Extracted records
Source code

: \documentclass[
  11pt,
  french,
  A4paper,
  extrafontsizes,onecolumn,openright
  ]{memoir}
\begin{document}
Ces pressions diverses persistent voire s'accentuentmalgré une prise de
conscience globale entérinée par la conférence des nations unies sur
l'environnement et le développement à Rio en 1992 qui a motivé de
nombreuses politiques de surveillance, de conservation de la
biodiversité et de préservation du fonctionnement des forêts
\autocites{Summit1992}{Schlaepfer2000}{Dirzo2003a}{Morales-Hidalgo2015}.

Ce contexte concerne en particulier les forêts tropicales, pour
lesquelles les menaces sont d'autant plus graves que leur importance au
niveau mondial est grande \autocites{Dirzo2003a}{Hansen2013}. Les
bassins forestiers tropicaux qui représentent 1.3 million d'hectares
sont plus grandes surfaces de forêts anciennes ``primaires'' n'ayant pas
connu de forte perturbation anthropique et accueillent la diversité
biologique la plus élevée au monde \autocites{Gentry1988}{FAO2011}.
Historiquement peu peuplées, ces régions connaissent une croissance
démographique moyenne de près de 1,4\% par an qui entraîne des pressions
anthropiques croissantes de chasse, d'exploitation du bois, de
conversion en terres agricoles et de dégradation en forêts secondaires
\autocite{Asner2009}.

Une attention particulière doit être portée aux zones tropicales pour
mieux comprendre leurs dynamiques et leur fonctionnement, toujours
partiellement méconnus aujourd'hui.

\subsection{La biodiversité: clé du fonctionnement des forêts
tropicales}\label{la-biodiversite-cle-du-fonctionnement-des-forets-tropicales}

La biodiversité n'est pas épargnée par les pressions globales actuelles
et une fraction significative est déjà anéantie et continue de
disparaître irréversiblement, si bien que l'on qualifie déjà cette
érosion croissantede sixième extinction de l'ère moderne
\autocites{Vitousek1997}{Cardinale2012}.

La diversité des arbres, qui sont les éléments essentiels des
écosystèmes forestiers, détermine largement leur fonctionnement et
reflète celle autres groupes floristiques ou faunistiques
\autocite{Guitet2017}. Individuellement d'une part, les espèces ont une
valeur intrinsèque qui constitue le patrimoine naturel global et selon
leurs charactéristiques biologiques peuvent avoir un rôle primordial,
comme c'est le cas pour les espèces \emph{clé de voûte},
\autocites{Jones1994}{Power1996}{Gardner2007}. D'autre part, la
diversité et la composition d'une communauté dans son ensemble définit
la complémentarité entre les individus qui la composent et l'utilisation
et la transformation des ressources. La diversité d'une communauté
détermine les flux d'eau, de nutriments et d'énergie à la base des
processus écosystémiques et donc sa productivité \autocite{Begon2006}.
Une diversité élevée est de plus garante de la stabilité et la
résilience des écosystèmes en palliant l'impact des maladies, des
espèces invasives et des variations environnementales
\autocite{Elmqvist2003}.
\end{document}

TASK DESCRIPTION: Please repeat the data in full so that nothing differs from the original.

SOLUTION FOR THIS PROBLEM:
Source code

: \documentclass[
  11pt,
  french,
  A4paper,
  extrafontsizes,onecolumn,openright
  ]{memoir}
\begin{document}
Ces pressions diverses persistent voire s'accentuentmalgré une prise de
conscience globale entérinée par la conférence des nations unies sur
l'environnement et le développement à Rio en 1992 qui a motivé de
nombreuses politiques de surveillance, de conservation de la
biodiversité et de préservation du fonctionnement des forêts
\autocites{Summit1992}{Schlaepfer2000}{Dirzo2003a}{Morales-Hidalgo2015}.

Ce contexte concerne en particulier les forêts tropicales, pour
lesquelles les menaces sont d'autant plus graves que leur importance au
niveau mondial est grande \autocites{Dirzo2003a}{Hansen2013}. Les
bassins forestiers tropicaux qui représentent 1.3 million d'hectares
sont plus grandes surfaces de forêts anciennes ``primaires'' n'ayant pas
connu de forte perturbation anthropique et accueillent la diversité
biologique la plus élevée au monde \autocites{Gentry1988}{FAO2011}.
Historiquement peu peuplées, ces régions connaissent une croissance
démographique moyenne de près de 1,4\% par an qui entraîne des pressions
anthropiques croissantes de chasse, d'exploitation du bois, de
conversion en terres agricoles et de dégradation en forêts secondaires
\autocite{Asner2009}.

Une attention particulière doit être portée aux zones tropicales pour
mieux comprendre leurs dynamiques et leur fonctionnement, toujours
partiellement méconnus aujourd'hui.

\subsection{La biodiversité: clé du fonctionnement des forêts
tropicales}\label{la-biodiversite-cle-du-fonctionnement-des-forets-tropicales}

La biodiversité n'est pas épargnée par les pressions globales actuelles
et une fraction significative est déjà anéantie et continue de
disparaître irréversiblement, si bien que l'on qualifie déjà cette
érosion croissantede sixième extinction de l'ère moderne
\autocites{Vitousek1997}{Cardinale2012}.

La diversité des arbres, qui sont les éléments essentiels des
écosystèmes forestiers, détermine largement leur fonctionnement et
reflète celle autres groupes floristiques ou faunistiques
\autocite{Guitet2017}. Individuellement d'une part, les espèces ont une
valeur intrinsèque qui constitue le patrimoine naturel global et selon
leurs charactéristiques biologiques peuvent avoir un rôle primordial,
comme c'est le cas pour les espèces \emph{clé de voûte},
\autocites{Jones1994}{Power1996}{Gardner2007}. D'autre part, la
diversité et la composition d'une communauté dans son ensemble définit
la complémentarité entre les individus qui la composent et l'utilisation
et la transformation des ressources. La diversité d'une communauté
détermine les flux d'eau, de nutriments et d'énergie à la base des
processus écosystémiques et donc sa productivité \autocite{Begon2006}.
Une diversité élevée est de plus garante de la stabilité et la
résilience des écosystèmes en palliant l'impact des maladies, des
espèces invasives et des variations environnementales
\autocite{Elmqvist2003}.
\end{document}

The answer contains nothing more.